If you are using R2016b or later, you probably want to be using timetables instead of cell arrays. Especially if your data are at all large. It's not entirely clear to me what your data look like, or what you'll do with them after you split by asset, but I will also argue that with timetables, you may not need to split the data at all.
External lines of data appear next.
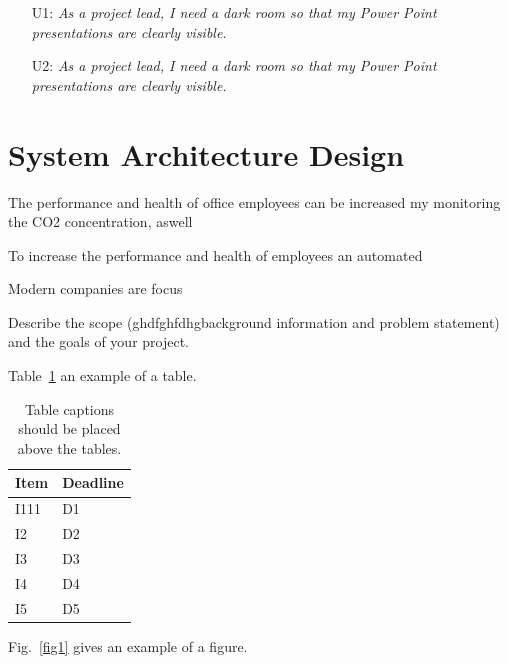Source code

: \documentclass[runningheads]{llncs}
\begin{document}
\newpage


\begin{itemize}
    \item [U1:] \textit{As a project lead, I need a dark room so that my Power Point presentations are clearly visible.}
    \item [U2:]\label{test} \textit{As a project lead, I need a dark room so that my Power Point presentations are clearly visible.}
\end{itemize}

\section{System Architecture Design}












The performance and health of office employees can be increased my monitoring the CO2 concentration, aswell   

To increase the performance and health of employees an automated  



Modern companies are focus




Describe the scope (ghdfghfdhgbackground information and problem statement) and the goals of your project.

Table~\ref{tab1} an example of a table.

\begin{table}
\caption{Table captions should be placed above the
tables.}\label{tab1}
\begin{tabular}{|l|l|}
\hline
Item & Deadline \\
\hline
I111 & D1 \\
I2 & D2 \\
I3 & D3 \\
I4 & D4 \\
I5 & D5 \\
\hline
\end{tabular}
\end{table}

Fig.~\ref{fig1} gives an example of a figure.
\end{document}
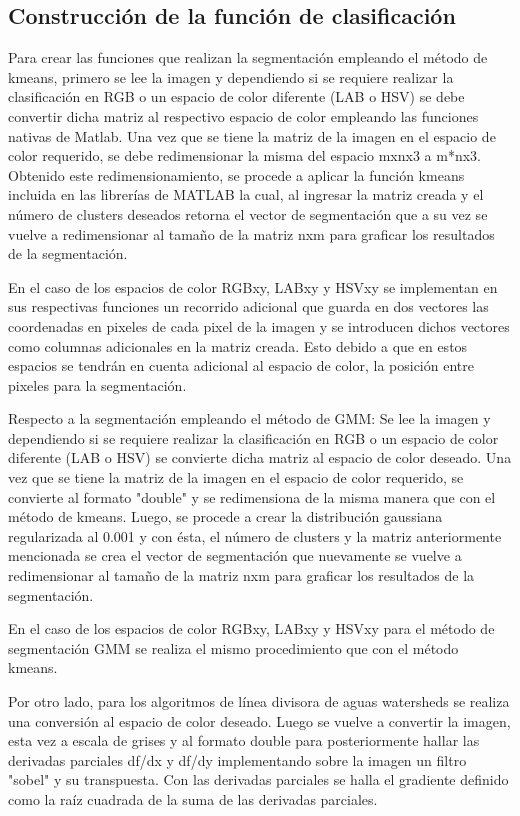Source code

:\documentclass[10pt,twocolumn,letterpaper]{article}
\begin{document}
\subsection{Construcción de la función de clasificación}

Para crear las funciones que realizan la segmentación empleando el método de kmeans, primero se lee la imagen y dependiendo si se requiere realizar la clasificación en RGB o un espacio de color diferente (LAB o HSV) se debe convertir dicha matriz al respectivo espacio de color empleando las funciones nativas de Matlab. Una vez que se tiene la matriz de la imagen en el espacio de color requerido, se debe redimensionar la misma del espacio mxnx3 a m*nx3. Obtenido este redimensionamiento, se procede a aplicar la función kmeans incluida en las librerías de MATLAB la cual, al ingresar la matriz creada y el número de clusters deseados retorna el vector de segmentación que a su vez se vuelve a redimensionar al tamaño de la matriz nxm para graficar los resultados de la segmentación.

En el caso de los espacios de color RGBxy, LABxy y HSVxy se implementan en sus respectivas funciones un recorrido adicional que guarda en dos vectores las coordenadas en pixeles de cada pixel de la imagen y se introducen dichos vectores como columnas adicionales en la matriz creada. Esto debido a que en estos espacios se tendrán en cuenta adicional al espacio de color, la posición entre pixeles para la segmentación.

Respecto a la segmentación empleando el método de GMM: Se lee la imagen y dependiendo si se requiere realizar la clasificación en RGB o un espacio de color diferente (LAB o HSV) se convierte dicha matriz al espacio de color deseado. Una vez que se tiene la matriz de la imagen en el espacio de color requerido, se convierte al formato "double" y se redimensiona de la misma manera que con el método de kmeans. Luego, se procede a crear la distribución gaussiana regularizada al 0.001 y con ésta, el número de clusters y la matriz anteriormente mencionada se crea el vector de segmentación que nuevamente se vuelve a redimensionar al tamaño de la matriz nxm para graficar los resultados de la segmentación.

En el caso de los espacios de color RGBxy, LABxy y HSVxy para el método de segmentación GMM se realiza el mismo procedimiento que con el método kmeans.

Por otro lado, para los algoritmos de línea divisora de aguas watersheds se realiza una conversión al espacio de color deseado. Luego se vuelve a convertir la imagen, esta vez a escala de grises y al formato double para posteriormente hallar las derivadas parciales df/dx y df/dy implementando sobre la imagen un filtro "sobel" y su transpuesta. Con las derivadas parciales se halla el gradiente definido como la raíz cuadrada de la suma de las derivadas parciales.
\end{document}
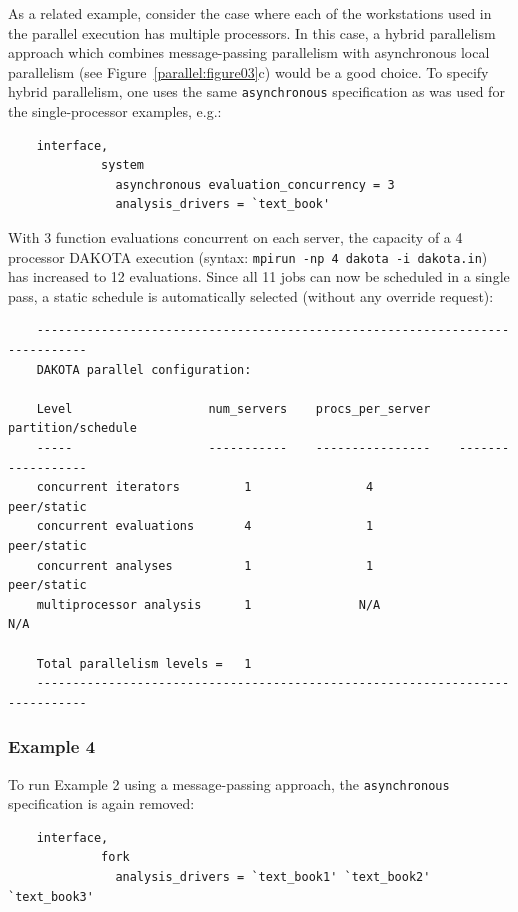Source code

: As a related example, consider the case where each of the workstations
used in the parallel execution has multiple processors. In this case,
a hybrid parallelism approach which combines message-passing
parallelism with asynchronous local parallelism (see
Figure~\ref{parallel:figure03}c) would be a good choice. To specify
hybrid parallelism, one uses the same \texttt{asynchronous}
specification as was used for the single-processor examples, e.g.:
\begin{small}
\begin{verbatim}
    interface,
             system
               asynchronous evaluation_concurrency = 3
               analysis_drivers = `text_book'
\end{verbatim}
\end{small}

With 3 function evaluations concurrent on each server, the capacity of
a 4 processor DAKOTA execution (syntax: \texttt{mpirun -np 4 dakota -i
  dakota.in}) has increased to 12 evaluations. Since all 11 jobs can
now be scheduled in a single pass, a static schedule is automatically
selected (without any override request):
\begin{small}
\begin{verbatim}
    -----------------------------------------------------------------------------
    DAKOTA parallel configuration:

    Level                   num_servers    procs_per_server    partition/schedule
    -----                   -----------    ----------------    ------------------
    concurrent iterators         1                4              peer/static
    concurrent evaluations       4                1              peer/static
    concurrent analyses          1                1              peer/static
    multiprocessor analysis      1               N/A                N/A

    Total parallelism levels =   1
    -----------------------------------------------------------------------------
\end{verbatim}
\end{small}

\subsubsection{Example 4}\label{parallel:spec:multi:example4}

To run Example 2 using a message-passing approach, the
\texttt{asynchronous} specification is again removed:
\begin{small}
\begin{verbatim}
    interface,
             fork
               analysis_drivers = `text_book1' `text_book2' `text_book3'
\end{verbatim}
\end{small}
In any case, here's an example of one simple way to do it.
>> price = rand(20,1);
>> volume = rand(20,1);
>> asset = categorical([1;2;1;2;1;2;1;2;1;2;1;2;1;2;1;2;1;2;1;2],1:2,{'a' 'b'});
>> currency = categorical([1;1;1;1;1;1;1;1;1;1;2;2;2;2;2;2;2;2;2;2],1:2,{'AUD/USD' 'EUR/USD'});
>> date = datetime(2018,1,[1;1;2;2;3;3;4;4;5;5;1;1;2;2;3;3;4;4;5;5]);
>> tt = timetable(date,currency,asset,price,volume)
tt =
20×4 timetable
date currency asset price volume
___________ ________ _____ ________ _______
01-Jan-2018 AUD/USD a 0.69103 0.56856
01-Jan-2018 AUD/USD b 0.091485 0.84191
02-Jan-2018 AUD/USD a 0.30828 0.0533
02-Jan-2018 AUD/USD b 0.62075 0.55293
03-Jan-2018 AUD/USD a 0.59696 0.70035
03-Jan-2018 AUD/USD b 0.19802 0.39625
04-Jan-2018 AUD/USD a 0.39491 0.9954
04-Jan-2018 AUD/USD b 0.75725 0.87266
05-Jan-2018 AUD/USD a 0.11658 0.99732
05-Jan-2018 AUD/USD b 0.46778 0.13998
01-Jan-2018 EUR/USD a 0.45711 0.92185
01-Jan-2018 EUR/USD b 0.30848 0.35911
02-Jan-2018 EUR/USD a 0.21144 0.91209
02-Jan-2018 EUR/USD b 0.8504 0.29512
03-Jan-2018 EUR/USD a 0.71659 0.2831
03-Jan-2018 EUR/USD b 0.57582 0.24675
04-Jan-2018 EUR/USD a 0.54203 0.172
04-Jan-2018 EUR/USD b 0.74173 0.38838
05-Jan-2018 EUR/USD a 0.5002 0.51731
05-Jan-2018 EUR/USD b 0.087709 0.50291
>> tt = sortrows(tt,'asset');
>> [~,start] = unique(tt.asset,'first');
>> stop = [start(2:end)-1; height(tt)];
>> nassets = length(categories(tt.asset));
>> c = cell(1,nassets);
>> for i = 1:nassets, c{i} = sortrows(tt(start(i):stop(i),:)); end
>> c{:}
ans =
10×4 timetable
date currency asset price volume
___________ ________ _____ _______ _______
01-Jan-2018 AUD/USD a 0.69103 0.56856
01-Jan-2018 EUR/USD a 0.45711 0.92185
02-Jan-2018 AUD/USD a 0.30828 0.0533
02-Jan-2018 EUR/USD a 0.21144 0.91209
03-Jan-2018 AUD/USD a 0.59696 0.70035
03-Jan-2018 EUR/USD a 0.71659 0.2831
04-Jan-2018 AUD/USD a 0.39491 0.9954
04-Jan-2018 EUR/USD a 0.54203 0.172
05-Jan-2018 AUD/USD a 0.11658 0.99732
05-Jan-2018 EUR/USD a 0.5002 0.51731
ans =
10×4 timetable
date currency asset price volume
___________ ________ _____ ________ _______
01-Jan-2018 AUD/USD b 0.091485 0.84191
01-Jan-2018 EUR/USD b 0.30848 0.35911
02-Jan-2018 AUD/USD b 0.62075 0.55293
02-Jan-2018 EUR/USD b 0.8504 0.29512
03-Jan-2018 AUD/USD b 0.19802 0.39625
03-Jan-2018 EUR/USD b 0.57582 0.24675
04-Jan-2018 AUD/USD b 0.75725 0.87266
04-Jan-2018 EUR/USD b 0.74173 0.38838
05-Jan-2018 AUD/USD b 0.46778 0.13998
05-Jan-2018 EUR/USD b 0.087709 0.50291
Prior to R2016b, you can do the same thing with tables, but timetables have useful time-based functionality built into them for things like synchronizing multiple data sets and interpolating data.